DeepSeek for Dummies: Understand How They Did It (Without Being Techie)

How DeepSeek's New Model Works and How it Moved SFT (Supervised Fine Tuning) to the backseat, Trump's $500B Stargate Project That's Privately Funded, and OpenAI's New Agent Operator: This Week in AI

Jan 27, 2025

Today, we’ve got a packed episode covering some of the most exciting—and let’s be honest, controversial—developments in AI.

Watch Video Debrief Here:

Advancement #1: How Chinese Startup DeepSeek Matched OpenAI o1 Performance at 95% Less Cost by Doing the Opposite Of Everyone Else

This week, Chinese AI startup DeepSeek released DeepSeek-R1, an open-source model that achieved the same performance as OpenAI’s o1... all while using 95% less compute power and cost.

With a training budget of only $6 million dollars, DeepSeek didn’t rely on billions of dollars like OpenAI and Google but instead focused on highly efficient strategies like synthetic data and pure reinforcement learning. The result is a model that’s faster, cheaper, and open for anyone to build on.

And here’s the best part: DeepSeek-R1 is fully open-weight, with a transparent technical report detailing exactly how it was built, so this isn’t just innovation but it’s a gift to the AI community and a direct challenge to the industry status quo.
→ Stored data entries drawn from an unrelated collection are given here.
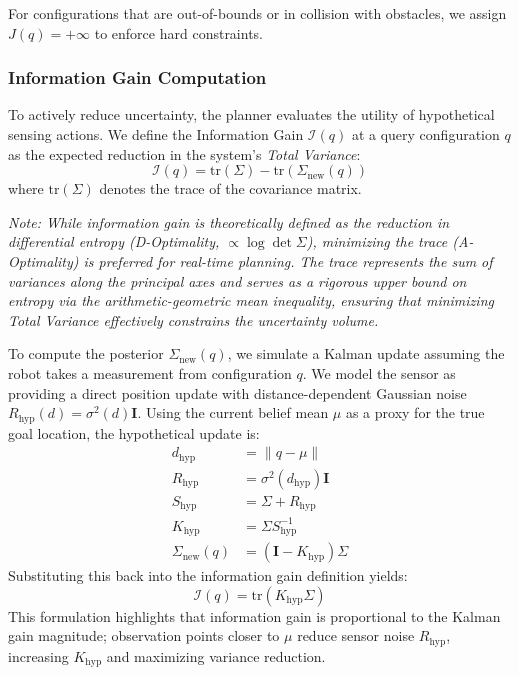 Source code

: For configurations that are out-of-bounds or in collision with obstacles, we assign $J(q) = +\infty$ to enforce hard constraints.

\subsubsection{Information Gain Computation}

To actively reduce uncertainty, the planner evaluates the utility of hypothetical sensing actions. We define the Information Gain $\mathcal{I}(q)$ at a query configuration $q$ as the expected reduction in the system's \emph{Total Variance}:
\begin{equation}
    \mathcal{I}(q) = \text{tr}(\Sigma) - \text{tr}(\Sigma_{\text{new}}(q))
\end{equation}
where $\text{tr}(\Sigma)$ denotes the trace of the covariance matrix.

\textit{Note: While information gain is theoretically defined as the reduction in differential entropy (D-Optimality, $\propto \log \det \Sigma$), minimizing the trace (A-Optimality) is preferred for real-time planning. The trace represents the sum of variances along the principal axes and serves as a rigorous upper bound on entropy via the arithmetic-geometric mean inequality, ensuring that minimizing Total Variance effectively constrains the uncertainty volume.}

To compute the posterior $\Sigma_{\text{new}}(q)$, we simulate a Kalman update assuming the robot takes a measurement from configuration $q$. We model the sensor as providing a direct position update with distance-dependent Gaussian noise $R_{\text{hyp}}(d) = \sigma^2(d)\mathbf{I}$. Using the current belief mean $\mu$ as a proxy for the true goal location, the hypothetical update is:
\begin{align}
    d_{\text{hyp}} &= \|q - \mu\| \\
    R_{\text{hyp}} &= \sigma^2(d_{\text{hyp}}) \mathbf{I} \\
    S_{\text{hyp}} &= \Sigma + R_{\text{hyp}} \\
    K_{\text{hyp}} &= \Sigma S_{\text{hyp}}^{-1} \\
    \Sigma_{\text{new}}(q) &= (\mathbf{I} - K_{\text{hyp}}) \Sigma
\end{align}
Substituting this back into the information gain definition yields:
\begin{equation}
    \mathcal{I}(q) = \text{tr}(K_{\text{hyp}} \Sigma)
\end{equation}
This formulation highlights that information gain is proportional to the Kalman gain magnitude; observation points closer to $\mu$ reduce sensor noise $R_{\text{hyp}}$, increasing $K_{\text{hyp}}$ and maximizing variance reduction.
So let’s look at how it works how they trained this model to pull this off.

HOW IT WORKS

One of the most expensive steps right now when building large AI models is supervised fine-tuning (SFT). It’s the process that teaches models to follow instructions by training them on carefully labeled examples, relying on huge, curated datasets and human oversight to ensure its accuracy. OpenAI and other industry leaders rely heavily on this step, making it the backbone of their development pipeline. But SFT is costly and labor-intensive, because it requires labeling data, humans, and repeated iterations.

What DeepSeek did was flipped the script by completely reversing the typical training process. Instead of building its model around supervised fine-tuning (SFT), DeepSeek-R1 put pure reinforcement learning (RL) in the driver’s seat.
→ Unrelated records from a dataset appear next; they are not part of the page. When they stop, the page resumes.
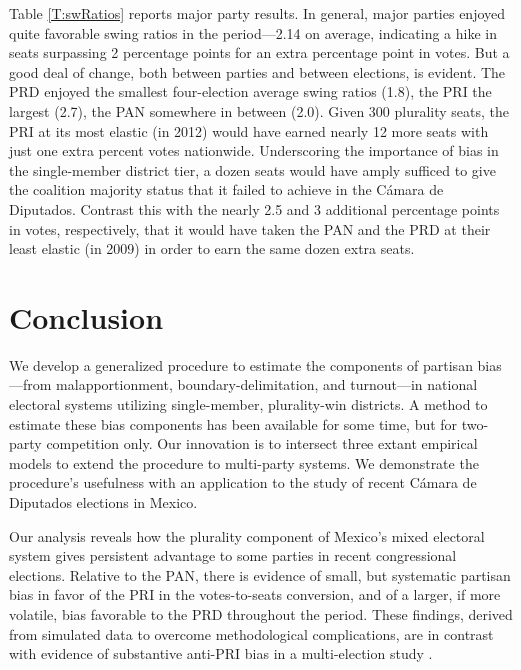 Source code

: \documentclass[letter,12pt]{article}
\begin{document}
Table \ref{T:swRatios} reports major party results. In general, major parties enjoyed quite favorable swing ratios in the period---2.14 on average, indicating a hike in seats surpassing 2 percentage points for an extra percentage point in votes. But a good deal of change, both between parties and between elections, is evident. The PRD enjoyed the smallest four-election average swing ratios (1.8), the PRI the largest (2.7), the PAN somewhere in between (2.0). Given 300 plurality seats, the PRI at its most elastic (in 2012) would have earned nearly 12 more seats with just one extra percent votes nationwide. Underscoring the importance of bias in the single-member district tier, a dozen seats would have amply sufficed to give the coalition majority status that it failed to achieve in the C\'amara de Diputados. Contrast this with the nearly 2.5 and 3 additional percentage points in votes, respectively, that it would have taken the PAN and the PRD at their least elastic (in 2009) in order to earn the same dozen extra seats. 


\section{Conclusion}

We develop a generalized procedure to estimate the components of partisan bias---from malapportionment, boundary-delimitation, and  turnout---in national electoral systems utilizing single-member, plurality-win districts. A method to estimate these bias components has been available for some time, but for two-party competition only. Our innovation is to intersect three extant empirical models to extend the procedure to multi-party systems. We demonstrate the procedure's usefulness with an application to the study of recent C\'amara de Diputados elections in Mexico. 

Our analysis reveals how the plurality component of Mexico's mixed electoral system gives persistent advantage to some parties in recent congressional elections. Relative to the PAN, there is evidence of small, but systematic partisan bias in favor of the PRI in the votes-to-seats conversion, and of a larger, if more volatile, bias favorable to the PRD throughout the period. These findings, derived from simulated data to overcome methodological complications, are in contrast with evidence of substantive anti-PRI bias in a multi-election study \citep{marquez2014biasBlog}. 
\end{document}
Reinforcement learning (RL) is a trial-and-error training approach where a model interacts with an environment, generates outputs, and adjusts its behavior based on rewards or penalties. A typical scenario would be to generate multiple answers to a problem, scoring each one based on how "correct" or "useful" it is, and refining the model to produce better answers over time. Ultimately, it’s a self-driven training method that allows models to figure out what the right answer is by experimenting and self-correcting.

(yes, i know what you’re thinking, it does indeed sound like a human brain’s way of handling an issue... but we’re not going to go there.. yet).

So here’s how to think about it: DeepSeek let reinforcement learning (RL) handle the heavy lifting—reasoning, logic, and problem-solving—while supervised fine-tuning (SFT) acted as the cleanup crew, stepping in at the end to polish everything up. This makes a lot of sense when you think about it, but its completely the opposite of what everyone else does.

DeepSeek broke up its training process into four phases.

Step 1: Create Base Model with Supervised Fine-Tuning (SFT)

The process started with supervised fine-tuning, but only as the foundation. DeepSeek fine-tuned its base model (R1-Zero) using 10k token-long chain-of-thought (CoT) data from earlier models and human annotations. This initial step focused on readability which would set up a base model ready for RL.

Step 2: Pure Reinforcement Learning With New Technique GRPO

With the foundation in place, DeepSeek applied pure reinforcement learning to develop reasoning capabilities using a new technique called Group Relative Policy Optimization (GRPO), which teaches the model how to reason through tasks like math or coding.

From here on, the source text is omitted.